$195 plus shipping and handling

16"x 27"

Mona has real curlers in her hair and her cats are covered in (artificial) fur.

  Mona Jeansonne

       I’d just moved into a vacant house my dad owned.  It had never been rented and had sat there for seven years, neglected except for some storage.   I was in college, single, just out of the army and Vietnam, back to finish my college degree so moving there just seemed like another adventure, and I was up to the challenge since the only other option was to move home. 

`The 1930's wallpaper hung stubbornly to some places but the majority was on the floor.  Strings from the old cheesecloth backing gave visions of a haunted house.  The paper on the ceiling seemed to breathe as the wind pumped life into it.  Each room had it’s own rhythm.  I stood mesmerized watching the ceiling catch it’s breath.  Inhale, exhale.  Inhale, exhale.  Breathe in, breathe out.  “I am alive, help me please,” it seemed to sigh.
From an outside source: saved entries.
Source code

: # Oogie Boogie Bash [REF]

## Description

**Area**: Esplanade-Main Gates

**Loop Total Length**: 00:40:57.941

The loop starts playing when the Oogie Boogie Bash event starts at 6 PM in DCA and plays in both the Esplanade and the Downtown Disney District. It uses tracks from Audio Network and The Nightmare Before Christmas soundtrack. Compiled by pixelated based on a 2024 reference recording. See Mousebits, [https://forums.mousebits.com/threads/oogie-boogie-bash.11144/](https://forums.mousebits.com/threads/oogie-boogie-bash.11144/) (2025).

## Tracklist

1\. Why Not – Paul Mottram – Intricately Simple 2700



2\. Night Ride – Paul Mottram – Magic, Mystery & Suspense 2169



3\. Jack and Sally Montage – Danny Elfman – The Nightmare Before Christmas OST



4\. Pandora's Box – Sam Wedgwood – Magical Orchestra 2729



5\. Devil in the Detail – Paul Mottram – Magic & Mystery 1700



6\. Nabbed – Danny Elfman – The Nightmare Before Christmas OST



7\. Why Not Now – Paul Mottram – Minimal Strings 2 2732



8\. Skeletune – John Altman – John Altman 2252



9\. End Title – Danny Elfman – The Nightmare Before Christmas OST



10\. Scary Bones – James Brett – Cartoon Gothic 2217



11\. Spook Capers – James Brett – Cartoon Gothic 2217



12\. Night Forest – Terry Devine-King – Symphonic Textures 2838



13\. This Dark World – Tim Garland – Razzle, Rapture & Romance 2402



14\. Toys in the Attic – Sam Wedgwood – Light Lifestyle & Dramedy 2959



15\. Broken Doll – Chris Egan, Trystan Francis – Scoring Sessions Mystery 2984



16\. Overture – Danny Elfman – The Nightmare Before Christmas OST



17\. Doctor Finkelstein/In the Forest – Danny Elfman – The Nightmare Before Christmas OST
The floors were so uneven that I could drop a marble at the front door and it would roll to the opposite wall faster than I could take two steps. One of the rooms had holes in the boards big enough to see the ground underneath. I put bricks over the holes and placed plants and a nude plaster statue I called Mary Hattie in that corner.  On boring nights, I would remove the bricks to see how many marbles would roll in the holes before I knocked them away with another one.  It became a game of skill similar to quail hunting for they rolled so fast.

After the first month living there, I would return from classes and find some woman, on my property, her hair always in rollers, peering into whatever window she could; sometimes on a chair or a step ladder to see better.  Upon seeing me she would gather her belongings, shake her head and mutter in French under her breath as she walked back to her house.  I was offended by this nosy old woman.  I discovered she was my neighbor, Mona Jeansonne.  She was older, late seventies, divorced and living with her divorced daughter and grandson.  She liked cats, lots of them; 9 to be exact with two expecting.  I liked dogs, dogs that barked.  Ms. Jeansonne spoke only French.  I spoke only English.  I didn’t know her, not sure if I wanted to for we had nothing in common. 
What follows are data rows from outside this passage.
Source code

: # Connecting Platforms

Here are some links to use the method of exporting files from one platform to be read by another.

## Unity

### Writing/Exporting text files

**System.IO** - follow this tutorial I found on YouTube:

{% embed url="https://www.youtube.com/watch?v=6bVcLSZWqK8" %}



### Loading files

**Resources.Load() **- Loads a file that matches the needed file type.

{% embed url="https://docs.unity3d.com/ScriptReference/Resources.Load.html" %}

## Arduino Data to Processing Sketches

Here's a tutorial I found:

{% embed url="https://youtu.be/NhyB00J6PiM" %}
Friends began to visit.  No matter how many appeared I could always count on Ms. Jeanasonne to show up five minutes later with a tray of coffee and the right amount of cups and saucers for my guests.  It was eerie.  If one visited then I would receive two cups of coffee; if 10 then eleven cups.  She never was wrong.  She would knock on the door, thrust the coffee into my surprised hands then disappear, shaking her head and muttering in French only to return as soon as the last guest left, no matter how late, to retrieve her belongings.

One day I came home with groceries, a bag of coffee visible at the top.  She came outside in a huff, grabbed the coffee and began to lecture me in French all the while shaking her finger at me.  Then she opened the bag and emptied the contents into the street and spat upon it. 

“Hey, you crazy old lady,” I yelled, “what did you do that for?”

She continued angrily talking in French as she rifled my groceries, shaking her head and spitting on the ground whenever she found something she did not like.  Her daughter stepped outside. “Mama,” she said first in English then in French, “he doesn’t understand you, he can’t speak French.” Without missing a beat, Ms. Jeansonne picked up one bag of groceries and carried it to her house, continuously lecturing me in French.  At the door she swiftly turned, grabbed a broom and shaking it in the air yelled in English.  “Learn!”